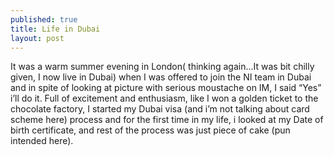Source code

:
 ```yaml
---
published: true
title: Life in Dubai
layout: post
---
```

It was a warm summer evening in London( thinking again...It was bit chilly given, I now live in Dubai) when I was offered to join the NI team in Dubai and in spite of looking at picture with serious moustache on IM, I said “Yes” i’ll do it.
Full of excitement and enthusiasm, like I won a golden ticket to the chocolate factory, I started my Dubai visa (and i’m not talking about card scheme here) process and for the first time in my life, i looked at my Date of birth certificate, and rest of the process was just piece of cake (pun intended here).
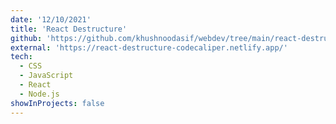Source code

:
 ```yaml
---
date: '12/10/2021'
title: 'React Destructure'
github: 'https://github.com/khushnoodasif/webdev/tree/main/react-destructure'
external: 'https://react-destructure-codecaliper.netlify.app/'
tech:
  - CSS
  - JavaScript
  - React
  - Node.js
showInProjects: false
---
```


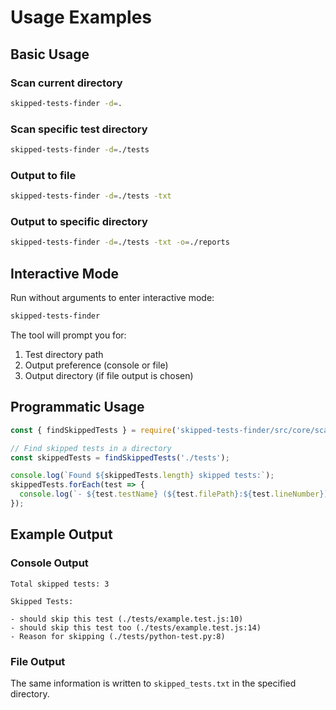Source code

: # Usage Examples

## Basic Usage

### Scan current directory
```bash
skipped-tests-finder -d=.
```

### Scan specific test directory
```bash
skipped-tests-finder -d=./tests
```

### Output to file
```bash
skipped-tests-finder -d=./tests -txt
```

### Output to specific directory
```bash
skipped-tests-finder -d=./tests -txt -o=./reports
```

## Interactive Mode

Run without arguments to enter interactive mode:
```bash
skipped-tests-finder
```

The tool will prompt you for:
1. Test directory path
2. Output preference (console or file)
3. Output directory (if file output is chosen)

## Programmatic Usage

```javascript
const { findSkippedTests } = require('skipped-tests-finder/src/core/scanner');

// Find skipped tests in a directory
const skippedTests = findSkippedTests('./tests');

console.log(`Found ${skippedTests.length} skipped tests:`);
skippedTests.forEach(test => {
  console.log(`- ${test.testName} (${test.filePath}:${test.lineNumber})`);
});
```

## Example Output

### Console Output
```
Total skipped tests: 3

Skipped Tests:

- should skip this test (./tests/example.test.js:10)
- should skip this test too (./tests/example.test.js:14)
- Reason for skipping (./tests/python-test.py:8)
```

### File Output
The same information is written to `skipped_tests.txt` in the specified directory.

→ **About this task**:
Wherever a line in the material contains "specific", count it; the answer is the number alone.

→ **Response area**:
2